## Given entries
————————

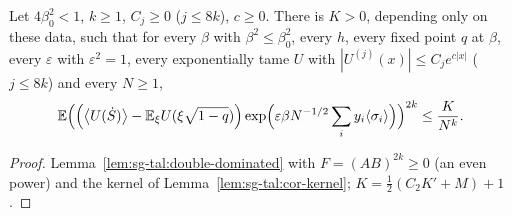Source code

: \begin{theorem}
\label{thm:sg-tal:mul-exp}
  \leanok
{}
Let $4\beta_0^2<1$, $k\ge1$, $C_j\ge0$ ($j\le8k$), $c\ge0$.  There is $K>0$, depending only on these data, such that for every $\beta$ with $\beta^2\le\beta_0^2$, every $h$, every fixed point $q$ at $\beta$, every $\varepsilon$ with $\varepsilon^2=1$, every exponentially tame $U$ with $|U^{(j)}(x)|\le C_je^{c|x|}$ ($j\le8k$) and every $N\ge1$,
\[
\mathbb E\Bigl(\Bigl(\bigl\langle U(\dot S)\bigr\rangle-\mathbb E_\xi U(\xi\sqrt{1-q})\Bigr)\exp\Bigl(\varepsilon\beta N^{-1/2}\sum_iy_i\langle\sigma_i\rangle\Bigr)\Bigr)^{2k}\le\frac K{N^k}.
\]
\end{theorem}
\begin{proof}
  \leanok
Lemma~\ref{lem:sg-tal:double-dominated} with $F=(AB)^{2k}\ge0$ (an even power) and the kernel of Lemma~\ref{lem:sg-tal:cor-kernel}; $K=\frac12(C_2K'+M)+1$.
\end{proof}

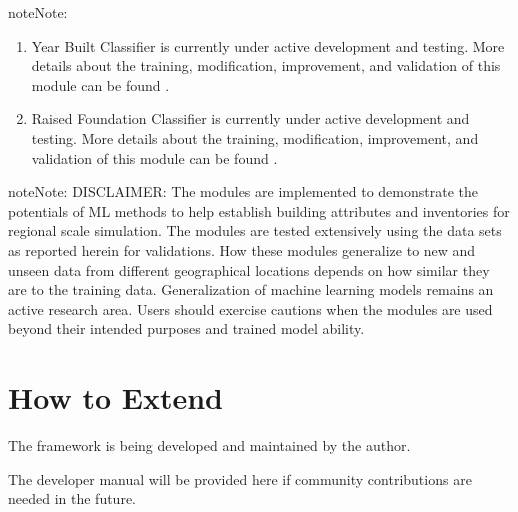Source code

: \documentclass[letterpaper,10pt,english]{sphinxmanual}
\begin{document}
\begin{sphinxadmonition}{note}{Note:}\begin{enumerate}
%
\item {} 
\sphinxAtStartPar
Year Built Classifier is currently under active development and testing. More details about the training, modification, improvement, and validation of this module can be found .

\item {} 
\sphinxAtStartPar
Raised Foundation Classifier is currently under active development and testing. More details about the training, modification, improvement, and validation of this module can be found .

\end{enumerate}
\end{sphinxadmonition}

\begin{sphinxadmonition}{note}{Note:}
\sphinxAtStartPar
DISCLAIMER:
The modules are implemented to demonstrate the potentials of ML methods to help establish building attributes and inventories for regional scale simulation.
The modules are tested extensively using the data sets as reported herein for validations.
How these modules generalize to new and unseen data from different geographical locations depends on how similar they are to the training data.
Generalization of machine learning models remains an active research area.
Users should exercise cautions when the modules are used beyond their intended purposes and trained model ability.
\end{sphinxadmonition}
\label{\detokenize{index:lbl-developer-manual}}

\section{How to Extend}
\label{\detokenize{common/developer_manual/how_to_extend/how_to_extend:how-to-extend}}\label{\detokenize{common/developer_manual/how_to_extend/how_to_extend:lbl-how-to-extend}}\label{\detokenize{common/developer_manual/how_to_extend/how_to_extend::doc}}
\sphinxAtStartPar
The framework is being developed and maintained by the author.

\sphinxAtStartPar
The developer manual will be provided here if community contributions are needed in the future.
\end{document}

————————

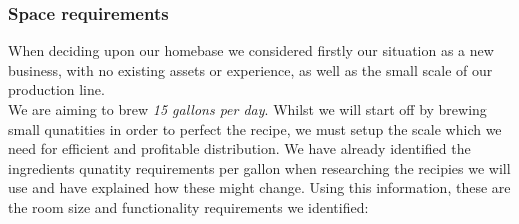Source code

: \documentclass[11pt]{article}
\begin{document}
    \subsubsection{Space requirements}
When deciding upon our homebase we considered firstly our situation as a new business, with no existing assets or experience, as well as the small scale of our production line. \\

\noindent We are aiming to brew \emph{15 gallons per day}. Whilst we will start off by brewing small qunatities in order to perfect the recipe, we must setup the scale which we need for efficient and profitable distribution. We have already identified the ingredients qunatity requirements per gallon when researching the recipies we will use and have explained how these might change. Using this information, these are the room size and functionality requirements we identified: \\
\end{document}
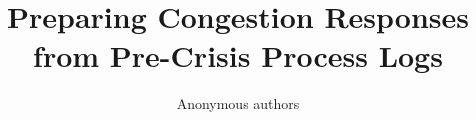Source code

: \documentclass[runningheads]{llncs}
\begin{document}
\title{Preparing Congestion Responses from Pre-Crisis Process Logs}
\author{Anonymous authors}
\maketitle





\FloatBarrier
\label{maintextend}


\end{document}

————————

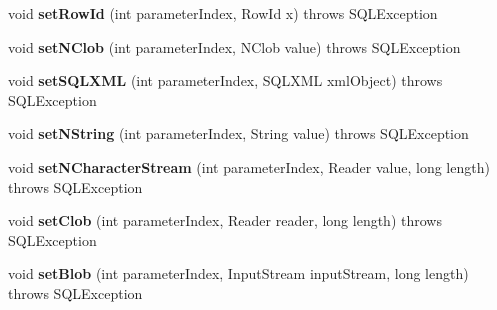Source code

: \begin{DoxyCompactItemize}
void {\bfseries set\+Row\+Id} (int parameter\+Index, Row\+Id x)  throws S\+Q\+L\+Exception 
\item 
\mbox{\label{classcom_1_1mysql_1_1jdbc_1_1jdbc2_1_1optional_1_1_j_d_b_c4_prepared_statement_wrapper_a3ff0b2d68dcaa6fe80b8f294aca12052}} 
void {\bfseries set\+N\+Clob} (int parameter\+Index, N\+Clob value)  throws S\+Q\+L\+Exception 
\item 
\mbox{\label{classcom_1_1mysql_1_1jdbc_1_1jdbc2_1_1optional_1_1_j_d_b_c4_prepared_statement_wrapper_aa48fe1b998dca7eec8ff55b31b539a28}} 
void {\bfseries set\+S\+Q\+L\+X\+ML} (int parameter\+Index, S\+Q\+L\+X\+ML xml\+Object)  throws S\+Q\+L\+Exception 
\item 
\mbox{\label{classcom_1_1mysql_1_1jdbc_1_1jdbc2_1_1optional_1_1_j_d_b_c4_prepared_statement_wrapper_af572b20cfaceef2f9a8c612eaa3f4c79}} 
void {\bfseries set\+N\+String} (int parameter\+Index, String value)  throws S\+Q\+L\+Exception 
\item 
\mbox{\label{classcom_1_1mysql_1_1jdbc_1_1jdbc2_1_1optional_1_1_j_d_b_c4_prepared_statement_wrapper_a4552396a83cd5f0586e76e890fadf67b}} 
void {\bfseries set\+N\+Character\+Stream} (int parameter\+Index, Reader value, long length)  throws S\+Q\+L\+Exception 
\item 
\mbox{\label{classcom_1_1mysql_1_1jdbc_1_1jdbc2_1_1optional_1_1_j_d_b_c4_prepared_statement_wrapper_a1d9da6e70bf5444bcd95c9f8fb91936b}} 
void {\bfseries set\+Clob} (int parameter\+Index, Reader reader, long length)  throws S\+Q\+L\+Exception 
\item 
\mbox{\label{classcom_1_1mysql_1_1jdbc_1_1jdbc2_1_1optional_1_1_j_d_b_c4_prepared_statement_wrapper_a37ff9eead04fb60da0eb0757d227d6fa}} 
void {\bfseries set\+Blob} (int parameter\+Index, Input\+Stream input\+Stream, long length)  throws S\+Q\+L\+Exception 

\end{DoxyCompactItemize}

————————

## What needs to be done
Your answer should consist of each line of the data above in which the word "length" occurs.

## Result for this task
void {\bfseries set\+N\+Character\+Stream} (int parameter\+Index, Reader value, long length)  throws S\+Q\+L\+Exception 
void {\bfseries set\+Clob} (int parameter\+Index, Reader reader, long length)  throws S\+Q\+L\+Exception 
void {\bfseries set\+Blob} (int parameter\+Index, Input\+Stream input\+Stream, long length)  throws S\+Q\+L\+Exception 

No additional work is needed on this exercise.